How to employ someone in a small businessLast modified:
Your business is booming and you think you might need some help – but how do you find and hire employees?
We’ve got the low down.
If you’ve previously been out on your own but business is really starting to take off and you’ve got a budget in mind, it might be time to look for some extra help.
Of course, having employees will be able to take some of the day to day work off your hands, but it’s not without its own challenges and admin too! We’ve got some handy information you might need when employing your first member of staff.
1. Write a job description
You might have a clear idea of what you want in an employee, but putting pen to paper will help you to think about what it actually is you want help with, and the kind of person for the job. For example, if you work with food, would you like them to have any existing certification or will you be providing training on the job?
The job description is the beginning of your relationship, so make sure the roles and responsibilities are clearly there in black and white.
2. Advertise the role
Writing a job advert will help you to find the right person for the job – so make sure you’re placing them in the right places.

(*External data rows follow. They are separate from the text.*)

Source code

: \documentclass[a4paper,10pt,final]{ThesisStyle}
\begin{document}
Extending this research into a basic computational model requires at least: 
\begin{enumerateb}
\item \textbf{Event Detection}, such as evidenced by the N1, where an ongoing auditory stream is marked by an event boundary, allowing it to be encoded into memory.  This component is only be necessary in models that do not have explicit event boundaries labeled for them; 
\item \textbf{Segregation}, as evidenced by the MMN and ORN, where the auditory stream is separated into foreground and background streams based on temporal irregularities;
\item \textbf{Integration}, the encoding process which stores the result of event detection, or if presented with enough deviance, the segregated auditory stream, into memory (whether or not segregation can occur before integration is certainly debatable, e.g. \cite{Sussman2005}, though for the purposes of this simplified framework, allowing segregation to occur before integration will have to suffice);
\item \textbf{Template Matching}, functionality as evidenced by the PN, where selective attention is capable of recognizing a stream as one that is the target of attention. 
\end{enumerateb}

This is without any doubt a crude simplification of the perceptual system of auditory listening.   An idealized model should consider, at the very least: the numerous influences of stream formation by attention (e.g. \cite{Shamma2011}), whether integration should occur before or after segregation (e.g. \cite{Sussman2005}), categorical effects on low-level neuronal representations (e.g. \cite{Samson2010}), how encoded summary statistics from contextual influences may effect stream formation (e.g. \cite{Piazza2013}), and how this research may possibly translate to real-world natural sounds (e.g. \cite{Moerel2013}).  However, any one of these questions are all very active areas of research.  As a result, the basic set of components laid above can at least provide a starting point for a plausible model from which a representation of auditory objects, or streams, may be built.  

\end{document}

For example, if there are specialist skills needed then you might want to think about a strategy for finding the right person, if not and you just need general help then it might be easier to publicise your role using social media and local press.

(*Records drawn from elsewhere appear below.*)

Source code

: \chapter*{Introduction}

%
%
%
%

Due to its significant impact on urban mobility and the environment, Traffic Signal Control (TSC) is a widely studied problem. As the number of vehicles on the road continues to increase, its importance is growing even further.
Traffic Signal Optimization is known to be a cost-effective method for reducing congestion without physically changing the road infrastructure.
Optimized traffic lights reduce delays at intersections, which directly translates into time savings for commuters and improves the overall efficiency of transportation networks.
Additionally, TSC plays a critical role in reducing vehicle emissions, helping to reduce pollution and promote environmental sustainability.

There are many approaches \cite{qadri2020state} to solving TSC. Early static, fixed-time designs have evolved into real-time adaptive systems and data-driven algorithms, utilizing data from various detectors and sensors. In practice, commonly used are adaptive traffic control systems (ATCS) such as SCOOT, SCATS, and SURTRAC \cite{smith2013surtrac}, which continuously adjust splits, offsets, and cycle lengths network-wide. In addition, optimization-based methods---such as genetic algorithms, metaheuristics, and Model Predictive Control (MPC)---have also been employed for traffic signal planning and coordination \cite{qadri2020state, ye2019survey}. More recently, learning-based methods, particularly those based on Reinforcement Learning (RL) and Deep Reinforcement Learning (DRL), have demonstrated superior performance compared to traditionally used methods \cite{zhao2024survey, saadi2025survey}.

3. Interview potential candidates
Get your potential candidates in to see if they’re a match for you, but also if your role is the right job for them too. Interviews are a great way to judge chemistry and find out a bit more about the person – it might just be you two together five days a week after all!
Go into the interview with a broad range of questions to find out about their previous experience and what they can bring to your workplace.
4. Ensure they’re eligible to work
You might need to double check that your potential employee is allowed to work in the UK. This Government website will help you to do this as it can be quite complicated as there are particular documents involved.
5. Take care of the paperwork
There are some final checks you’ll need to do before offering the job. Roles that involve children or those with health issues will require a Disclosure and Barring Service (DBS) check.
Find out more about the checks employers can make on job applicants.
DON’T FORGET: You’ll need to comply with data protection regulations whilst you’re managing your potential staff’s details. Read more about them here.
6. Register as an employer
Once you’ve offered your new member of staff the role and they’ve accepted, you’ll need to make sure you’re registered as an employer. You may have already done this for yourself if you’re the director of a limited company, but you must make sure you’re registered before their first pay day.
7. Get insurance
It’s a legal requirement in the UK to have employers’ liability insurance if you have any staff. This will help you to cover the financial consequences should they become ill or injured whilst at work.
Find out more about employers’ liability insurance.
8. Make sure working arrangements are in place
Once everything else is in place, you just need to make sure you’ve accounted for things like policies and procedures in the workplace, making sure you can provide the right holiday allowances, maternity or paternity and even flexible working arrangements for carers or parents.
Now you can continue to grow your business – how exciting!